__WHAT TO PRODUCE__. Find "- Atticus Parris: [@atparris](https://github.com/atparris)" in the data, then restate the line it sits in and every later line word for word, ending with the last line.

__Stored data entries__.
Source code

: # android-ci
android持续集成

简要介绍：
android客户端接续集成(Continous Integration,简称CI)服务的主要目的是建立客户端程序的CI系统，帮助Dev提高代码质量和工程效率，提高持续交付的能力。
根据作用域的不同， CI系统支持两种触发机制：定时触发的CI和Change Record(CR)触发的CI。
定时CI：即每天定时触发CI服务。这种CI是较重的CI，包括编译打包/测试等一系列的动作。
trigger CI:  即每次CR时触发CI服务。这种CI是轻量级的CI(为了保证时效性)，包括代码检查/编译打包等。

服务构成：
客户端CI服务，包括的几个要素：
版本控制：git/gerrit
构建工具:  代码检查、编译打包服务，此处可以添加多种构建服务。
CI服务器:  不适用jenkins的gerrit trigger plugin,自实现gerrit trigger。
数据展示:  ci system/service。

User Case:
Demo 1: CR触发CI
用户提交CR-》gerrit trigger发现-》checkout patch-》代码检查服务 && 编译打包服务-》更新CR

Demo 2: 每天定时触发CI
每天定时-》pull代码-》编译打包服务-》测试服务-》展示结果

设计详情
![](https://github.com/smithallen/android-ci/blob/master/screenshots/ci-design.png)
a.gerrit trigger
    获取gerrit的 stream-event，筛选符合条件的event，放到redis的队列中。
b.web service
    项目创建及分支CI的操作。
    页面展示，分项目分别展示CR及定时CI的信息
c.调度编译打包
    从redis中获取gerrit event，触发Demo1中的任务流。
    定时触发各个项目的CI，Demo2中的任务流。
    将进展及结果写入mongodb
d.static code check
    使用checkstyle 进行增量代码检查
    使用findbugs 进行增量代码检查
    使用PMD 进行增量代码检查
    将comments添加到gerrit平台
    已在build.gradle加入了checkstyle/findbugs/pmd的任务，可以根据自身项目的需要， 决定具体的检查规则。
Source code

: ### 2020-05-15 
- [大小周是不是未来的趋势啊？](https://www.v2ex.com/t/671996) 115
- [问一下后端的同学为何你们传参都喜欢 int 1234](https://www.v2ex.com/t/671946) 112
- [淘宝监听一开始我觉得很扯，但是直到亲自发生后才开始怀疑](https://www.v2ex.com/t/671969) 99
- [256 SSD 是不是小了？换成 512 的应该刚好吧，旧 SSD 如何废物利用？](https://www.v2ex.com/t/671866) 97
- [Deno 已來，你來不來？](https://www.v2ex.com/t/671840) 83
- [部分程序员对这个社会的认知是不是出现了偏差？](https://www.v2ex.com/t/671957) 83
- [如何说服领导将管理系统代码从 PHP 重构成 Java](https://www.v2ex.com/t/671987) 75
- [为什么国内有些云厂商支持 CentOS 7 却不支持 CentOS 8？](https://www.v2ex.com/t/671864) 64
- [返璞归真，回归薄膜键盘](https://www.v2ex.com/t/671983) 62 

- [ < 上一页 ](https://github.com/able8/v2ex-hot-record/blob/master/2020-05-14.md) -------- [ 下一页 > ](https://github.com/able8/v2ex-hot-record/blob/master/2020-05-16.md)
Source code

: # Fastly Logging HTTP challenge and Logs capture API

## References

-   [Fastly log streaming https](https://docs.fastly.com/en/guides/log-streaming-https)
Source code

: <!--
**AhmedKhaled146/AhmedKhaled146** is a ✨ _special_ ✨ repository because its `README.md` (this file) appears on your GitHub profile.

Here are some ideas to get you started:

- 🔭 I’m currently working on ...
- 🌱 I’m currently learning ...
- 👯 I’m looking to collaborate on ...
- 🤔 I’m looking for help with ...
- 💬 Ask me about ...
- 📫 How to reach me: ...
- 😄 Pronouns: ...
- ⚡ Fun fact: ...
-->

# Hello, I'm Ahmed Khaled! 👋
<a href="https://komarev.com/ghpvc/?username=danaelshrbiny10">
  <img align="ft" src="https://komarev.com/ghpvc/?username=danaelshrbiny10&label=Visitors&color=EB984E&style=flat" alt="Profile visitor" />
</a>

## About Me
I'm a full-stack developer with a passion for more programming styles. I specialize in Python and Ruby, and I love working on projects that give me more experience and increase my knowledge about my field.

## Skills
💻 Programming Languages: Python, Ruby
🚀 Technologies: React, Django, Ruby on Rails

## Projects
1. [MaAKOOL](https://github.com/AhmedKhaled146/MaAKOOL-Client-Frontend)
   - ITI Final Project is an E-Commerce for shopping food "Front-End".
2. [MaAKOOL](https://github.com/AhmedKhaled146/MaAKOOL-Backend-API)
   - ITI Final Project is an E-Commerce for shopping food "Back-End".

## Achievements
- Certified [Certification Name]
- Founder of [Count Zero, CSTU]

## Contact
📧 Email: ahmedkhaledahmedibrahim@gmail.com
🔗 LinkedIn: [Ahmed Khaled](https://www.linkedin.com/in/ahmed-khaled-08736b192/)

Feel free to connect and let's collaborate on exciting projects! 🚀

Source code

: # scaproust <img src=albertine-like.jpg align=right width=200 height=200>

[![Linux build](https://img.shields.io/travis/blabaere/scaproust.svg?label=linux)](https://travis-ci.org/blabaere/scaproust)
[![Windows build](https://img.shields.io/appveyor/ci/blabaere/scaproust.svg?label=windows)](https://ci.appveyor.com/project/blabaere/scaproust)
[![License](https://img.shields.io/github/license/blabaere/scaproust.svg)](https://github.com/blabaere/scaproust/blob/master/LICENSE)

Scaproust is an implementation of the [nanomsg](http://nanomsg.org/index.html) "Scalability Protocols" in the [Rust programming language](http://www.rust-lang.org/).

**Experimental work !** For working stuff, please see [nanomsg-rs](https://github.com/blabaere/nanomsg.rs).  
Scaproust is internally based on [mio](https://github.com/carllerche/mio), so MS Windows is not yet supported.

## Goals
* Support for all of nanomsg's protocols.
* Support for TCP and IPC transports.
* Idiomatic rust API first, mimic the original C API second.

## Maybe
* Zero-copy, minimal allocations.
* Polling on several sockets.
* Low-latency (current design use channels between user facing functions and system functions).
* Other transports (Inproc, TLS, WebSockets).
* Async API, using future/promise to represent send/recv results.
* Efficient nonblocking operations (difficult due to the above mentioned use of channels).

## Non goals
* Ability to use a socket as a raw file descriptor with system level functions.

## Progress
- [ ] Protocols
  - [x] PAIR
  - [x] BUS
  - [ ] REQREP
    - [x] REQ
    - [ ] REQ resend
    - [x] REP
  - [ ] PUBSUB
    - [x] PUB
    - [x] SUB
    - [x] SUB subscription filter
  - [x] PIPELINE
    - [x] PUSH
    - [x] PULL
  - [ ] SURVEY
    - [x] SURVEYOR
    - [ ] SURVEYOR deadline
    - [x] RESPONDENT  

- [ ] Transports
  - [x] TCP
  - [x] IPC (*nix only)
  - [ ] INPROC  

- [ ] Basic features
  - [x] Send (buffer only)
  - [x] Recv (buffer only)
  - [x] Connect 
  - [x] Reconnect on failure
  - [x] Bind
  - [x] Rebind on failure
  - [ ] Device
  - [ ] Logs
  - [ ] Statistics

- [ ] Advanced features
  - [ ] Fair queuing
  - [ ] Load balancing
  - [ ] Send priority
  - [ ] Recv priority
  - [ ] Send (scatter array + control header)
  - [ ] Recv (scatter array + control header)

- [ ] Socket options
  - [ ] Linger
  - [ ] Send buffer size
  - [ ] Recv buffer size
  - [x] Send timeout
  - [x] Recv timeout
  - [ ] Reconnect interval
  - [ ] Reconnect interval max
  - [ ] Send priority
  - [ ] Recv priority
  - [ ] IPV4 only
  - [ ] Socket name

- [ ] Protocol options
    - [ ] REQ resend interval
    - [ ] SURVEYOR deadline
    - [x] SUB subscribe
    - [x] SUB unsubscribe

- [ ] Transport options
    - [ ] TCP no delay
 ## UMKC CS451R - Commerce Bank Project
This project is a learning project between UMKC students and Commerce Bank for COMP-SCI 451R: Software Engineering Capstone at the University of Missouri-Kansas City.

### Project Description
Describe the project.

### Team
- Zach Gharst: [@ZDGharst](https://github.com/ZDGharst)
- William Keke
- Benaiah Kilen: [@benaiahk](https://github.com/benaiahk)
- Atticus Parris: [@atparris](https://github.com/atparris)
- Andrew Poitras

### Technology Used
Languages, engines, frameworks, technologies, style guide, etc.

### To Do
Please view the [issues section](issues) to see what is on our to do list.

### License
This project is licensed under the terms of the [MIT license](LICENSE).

__WRITTEN SOLUTION__.
- Atticus Parris: [@atparris](https://github.com/atparris)
- Andrew Poitras

### Technology Used
Languages, engines, frameworks, technologies, style guide, etc.

### To Do
Please view the [issues section](issues) to see what is on our to do list.

### License
This project is licensed under the terms of the [MIT license](LICENSE).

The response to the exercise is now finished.